_TASK_
Show me every line in the listing that has the word "training".

_PROVIDED RECORDS_
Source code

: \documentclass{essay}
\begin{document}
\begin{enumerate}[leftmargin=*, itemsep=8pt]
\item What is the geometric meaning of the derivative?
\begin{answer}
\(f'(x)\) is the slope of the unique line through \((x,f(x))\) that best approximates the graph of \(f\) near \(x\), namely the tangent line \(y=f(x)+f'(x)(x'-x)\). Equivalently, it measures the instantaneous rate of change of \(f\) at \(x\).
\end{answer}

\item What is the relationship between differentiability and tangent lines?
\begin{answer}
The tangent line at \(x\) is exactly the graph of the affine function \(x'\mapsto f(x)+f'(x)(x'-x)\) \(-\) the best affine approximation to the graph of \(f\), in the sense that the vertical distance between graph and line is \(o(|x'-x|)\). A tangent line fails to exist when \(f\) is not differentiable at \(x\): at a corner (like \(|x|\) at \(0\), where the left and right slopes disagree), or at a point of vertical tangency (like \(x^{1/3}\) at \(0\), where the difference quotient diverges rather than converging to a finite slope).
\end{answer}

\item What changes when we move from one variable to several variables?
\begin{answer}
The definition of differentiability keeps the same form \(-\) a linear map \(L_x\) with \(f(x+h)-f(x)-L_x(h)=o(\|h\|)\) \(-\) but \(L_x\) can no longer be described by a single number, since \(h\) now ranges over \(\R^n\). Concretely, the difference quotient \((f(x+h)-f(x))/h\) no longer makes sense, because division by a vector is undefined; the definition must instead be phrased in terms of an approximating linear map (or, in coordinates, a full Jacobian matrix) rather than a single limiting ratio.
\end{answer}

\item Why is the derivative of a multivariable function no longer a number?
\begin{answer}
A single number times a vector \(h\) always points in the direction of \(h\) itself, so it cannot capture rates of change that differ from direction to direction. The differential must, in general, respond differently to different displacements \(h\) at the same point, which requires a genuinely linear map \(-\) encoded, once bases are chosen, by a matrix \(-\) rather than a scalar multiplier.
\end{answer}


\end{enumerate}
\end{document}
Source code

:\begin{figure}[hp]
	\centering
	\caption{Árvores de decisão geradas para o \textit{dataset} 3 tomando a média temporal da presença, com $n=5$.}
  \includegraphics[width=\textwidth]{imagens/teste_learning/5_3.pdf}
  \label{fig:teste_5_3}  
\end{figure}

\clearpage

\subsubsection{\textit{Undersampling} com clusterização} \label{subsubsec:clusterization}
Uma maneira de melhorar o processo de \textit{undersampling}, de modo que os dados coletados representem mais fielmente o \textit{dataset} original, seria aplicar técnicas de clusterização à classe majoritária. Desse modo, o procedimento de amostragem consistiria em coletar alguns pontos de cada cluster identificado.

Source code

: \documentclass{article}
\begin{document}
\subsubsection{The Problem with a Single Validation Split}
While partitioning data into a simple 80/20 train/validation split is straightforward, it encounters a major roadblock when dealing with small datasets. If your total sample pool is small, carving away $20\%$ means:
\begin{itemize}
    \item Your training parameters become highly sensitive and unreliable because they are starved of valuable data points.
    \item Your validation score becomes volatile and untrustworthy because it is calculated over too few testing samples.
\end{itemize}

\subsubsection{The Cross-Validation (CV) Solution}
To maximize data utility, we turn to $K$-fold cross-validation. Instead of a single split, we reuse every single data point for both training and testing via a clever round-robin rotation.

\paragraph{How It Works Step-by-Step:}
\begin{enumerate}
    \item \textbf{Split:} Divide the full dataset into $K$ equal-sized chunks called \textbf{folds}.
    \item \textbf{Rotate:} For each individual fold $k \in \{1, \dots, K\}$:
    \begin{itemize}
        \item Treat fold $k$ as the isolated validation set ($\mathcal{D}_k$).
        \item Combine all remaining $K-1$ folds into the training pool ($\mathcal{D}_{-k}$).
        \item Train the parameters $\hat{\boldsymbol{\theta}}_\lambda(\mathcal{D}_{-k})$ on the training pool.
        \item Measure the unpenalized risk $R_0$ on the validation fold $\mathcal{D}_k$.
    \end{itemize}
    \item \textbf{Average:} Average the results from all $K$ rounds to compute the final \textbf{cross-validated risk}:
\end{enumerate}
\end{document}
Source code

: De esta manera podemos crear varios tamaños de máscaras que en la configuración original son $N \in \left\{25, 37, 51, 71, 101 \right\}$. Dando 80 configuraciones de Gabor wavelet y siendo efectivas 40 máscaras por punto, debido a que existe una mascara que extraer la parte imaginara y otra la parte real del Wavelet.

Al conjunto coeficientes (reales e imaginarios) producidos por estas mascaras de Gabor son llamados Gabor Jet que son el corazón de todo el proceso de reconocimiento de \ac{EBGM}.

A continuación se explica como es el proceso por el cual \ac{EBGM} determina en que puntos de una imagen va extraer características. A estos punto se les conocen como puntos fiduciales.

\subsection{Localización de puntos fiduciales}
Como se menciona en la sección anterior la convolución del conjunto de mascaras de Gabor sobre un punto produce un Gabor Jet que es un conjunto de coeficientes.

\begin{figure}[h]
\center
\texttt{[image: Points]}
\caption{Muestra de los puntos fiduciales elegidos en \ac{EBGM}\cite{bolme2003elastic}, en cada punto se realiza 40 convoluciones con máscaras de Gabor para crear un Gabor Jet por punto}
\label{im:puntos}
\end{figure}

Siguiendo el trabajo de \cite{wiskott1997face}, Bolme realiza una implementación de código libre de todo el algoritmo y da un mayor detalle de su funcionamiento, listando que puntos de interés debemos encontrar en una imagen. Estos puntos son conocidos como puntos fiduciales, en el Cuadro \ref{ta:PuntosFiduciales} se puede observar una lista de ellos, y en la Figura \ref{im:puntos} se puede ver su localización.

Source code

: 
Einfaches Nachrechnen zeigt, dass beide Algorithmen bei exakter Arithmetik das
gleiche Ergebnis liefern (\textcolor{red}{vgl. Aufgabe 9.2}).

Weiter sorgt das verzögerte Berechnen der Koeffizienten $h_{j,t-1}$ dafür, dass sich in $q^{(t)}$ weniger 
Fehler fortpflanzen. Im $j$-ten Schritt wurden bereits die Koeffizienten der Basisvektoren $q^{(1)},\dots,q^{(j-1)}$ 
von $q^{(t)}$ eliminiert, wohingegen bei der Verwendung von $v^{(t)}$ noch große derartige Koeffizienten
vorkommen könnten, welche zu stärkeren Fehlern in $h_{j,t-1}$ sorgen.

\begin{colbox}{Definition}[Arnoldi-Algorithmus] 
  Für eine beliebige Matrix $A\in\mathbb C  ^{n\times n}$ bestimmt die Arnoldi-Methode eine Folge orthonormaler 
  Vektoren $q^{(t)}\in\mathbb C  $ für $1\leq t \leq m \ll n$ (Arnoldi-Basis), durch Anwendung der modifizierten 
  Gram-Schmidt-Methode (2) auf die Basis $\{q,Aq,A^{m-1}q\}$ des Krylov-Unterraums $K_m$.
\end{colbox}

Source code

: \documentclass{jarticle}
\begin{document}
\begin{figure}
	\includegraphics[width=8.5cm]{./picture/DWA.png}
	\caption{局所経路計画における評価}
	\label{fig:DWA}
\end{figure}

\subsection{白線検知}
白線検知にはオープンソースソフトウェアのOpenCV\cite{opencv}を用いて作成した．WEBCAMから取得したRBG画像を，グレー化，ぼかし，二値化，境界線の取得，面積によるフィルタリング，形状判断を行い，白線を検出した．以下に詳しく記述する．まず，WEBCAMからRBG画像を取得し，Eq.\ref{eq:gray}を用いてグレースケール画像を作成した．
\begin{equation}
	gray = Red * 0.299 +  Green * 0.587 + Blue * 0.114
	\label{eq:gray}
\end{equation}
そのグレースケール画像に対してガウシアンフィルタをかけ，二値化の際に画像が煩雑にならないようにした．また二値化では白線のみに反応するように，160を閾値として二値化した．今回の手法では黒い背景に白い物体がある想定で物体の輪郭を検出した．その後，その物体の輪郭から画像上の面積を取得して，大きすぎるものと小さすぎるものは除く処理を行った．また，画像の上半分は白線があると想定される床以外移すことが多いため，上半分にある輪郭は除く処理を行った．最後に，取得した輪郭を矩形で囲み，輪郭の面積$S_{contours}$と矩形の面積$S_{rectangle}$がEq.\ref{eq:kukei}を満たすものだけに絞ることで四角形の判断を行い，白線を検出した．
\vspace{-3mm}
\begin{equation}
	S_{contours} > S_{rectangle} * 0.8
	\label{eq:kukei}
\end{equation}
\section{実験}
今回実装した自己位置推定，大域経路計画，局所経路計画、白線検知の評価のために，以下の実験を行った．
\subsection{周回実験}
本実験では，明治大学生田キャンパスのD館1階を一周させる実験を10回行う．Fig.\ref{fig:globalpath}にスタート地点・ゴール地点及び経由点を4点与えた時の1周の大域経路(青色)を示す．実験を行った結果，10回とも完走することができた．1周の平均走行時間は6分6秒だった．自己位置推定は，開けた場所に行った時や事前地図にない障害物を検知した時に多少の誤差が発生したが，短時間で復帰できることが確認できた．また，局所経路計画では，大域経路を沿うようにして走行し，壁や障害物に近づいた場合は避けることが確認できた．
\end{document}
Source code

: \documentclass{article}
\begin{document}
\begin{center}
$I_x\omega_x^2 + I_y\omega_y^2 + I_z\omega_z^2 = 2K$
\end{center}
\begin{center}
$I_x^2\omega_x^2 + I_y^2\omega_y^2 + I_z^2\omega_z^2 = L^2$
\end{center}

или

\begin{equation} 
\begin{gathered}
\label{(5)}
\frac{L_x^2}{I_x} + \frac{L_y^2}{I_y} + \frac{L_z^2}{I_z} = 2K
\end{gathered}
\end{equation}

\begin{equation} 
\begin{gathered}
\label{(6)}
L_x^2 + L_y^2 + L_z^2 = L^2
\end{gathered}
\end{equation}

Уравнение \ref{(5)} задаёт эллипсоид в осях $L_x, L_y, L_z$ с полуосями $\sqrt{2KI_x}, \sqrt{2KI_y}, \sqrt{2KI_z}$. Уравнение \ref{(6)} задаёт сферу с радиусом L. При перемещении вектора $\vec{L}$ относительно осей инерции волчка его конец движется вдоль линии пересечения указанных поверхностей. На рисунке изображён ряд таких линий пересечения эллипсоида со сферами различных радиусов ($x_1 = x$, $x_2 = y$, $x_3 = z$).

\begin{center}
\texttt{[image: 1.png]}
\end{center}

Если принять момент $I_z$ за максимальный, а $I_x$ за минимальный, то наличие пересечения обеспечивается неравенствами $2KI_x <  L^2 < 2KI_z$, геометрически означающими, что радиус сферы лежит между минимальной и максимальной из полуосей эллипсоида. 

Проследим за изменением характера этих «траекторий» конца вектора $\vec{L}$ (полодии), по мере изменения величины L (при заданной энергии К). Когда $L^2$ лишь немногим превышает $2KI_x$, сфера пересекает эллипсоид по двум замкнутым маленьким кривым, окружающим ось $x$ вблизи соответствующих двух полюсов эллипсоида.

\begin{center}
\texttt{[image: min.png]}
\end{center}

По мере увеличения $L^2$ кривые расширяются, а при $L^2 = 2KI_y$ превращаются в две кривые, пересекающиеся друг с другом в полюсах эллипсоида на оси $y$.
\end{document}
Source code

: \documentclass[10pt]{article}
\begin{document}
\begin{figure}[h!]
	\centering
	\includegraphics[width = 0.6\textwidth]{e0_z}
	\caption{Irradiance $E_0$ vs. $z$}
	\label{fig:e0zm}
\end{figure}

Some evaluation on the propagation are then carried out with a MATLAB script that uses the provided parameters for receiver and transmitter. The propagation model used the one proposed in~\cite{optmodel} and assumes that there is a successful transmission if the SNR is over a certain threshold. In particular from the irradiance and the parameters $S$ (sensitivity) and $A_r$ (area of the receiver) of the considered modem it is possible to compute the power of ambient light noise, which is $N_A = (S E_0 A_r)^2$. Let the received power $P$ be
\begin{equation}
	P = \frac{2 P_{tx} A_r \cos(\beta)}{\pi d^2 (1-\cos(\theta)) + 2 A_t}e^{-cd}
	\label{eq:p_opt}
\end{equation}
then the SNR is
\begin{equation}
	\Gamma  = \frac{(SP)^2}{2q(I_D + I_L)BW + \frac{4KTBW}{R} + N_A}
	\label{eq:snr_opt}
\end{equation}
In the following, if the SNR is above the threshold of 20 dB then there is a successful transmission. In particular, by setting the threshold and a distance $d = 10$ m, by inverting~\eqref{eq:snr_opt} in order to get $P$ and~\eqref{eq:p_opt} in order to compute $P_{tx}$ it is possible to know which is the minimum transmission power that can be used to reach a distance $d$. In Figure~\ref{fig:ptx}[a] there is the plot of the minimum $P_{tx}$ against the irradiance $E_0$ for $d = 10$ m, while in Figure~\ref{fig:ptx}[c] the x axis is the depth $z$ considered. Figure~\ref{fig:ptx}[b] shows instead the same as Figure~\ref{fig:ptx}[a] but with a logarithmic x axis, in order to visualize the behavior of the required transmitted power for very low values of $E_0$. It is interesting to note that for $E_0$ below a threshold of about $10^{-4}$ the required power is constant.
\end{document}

_TASK SOLUTION_
    \item Your training parameters become highly sensitive and unreliable because they are starved of valuable data points.
To maximize data utility, we turn to $K$-fold cross-validation. Instead of a single split, we reuse every single data point for both training and testing via a clever round-robin rotation.
        \item Combine all remaining $K-1$ folds into the training pool ($\mathcal{D}_{-k}$).
        \item Train the parameters $\hat{\boldsymbol{\theta}}_\lambda(\mathcal{D}_{-k})$ on the training pool.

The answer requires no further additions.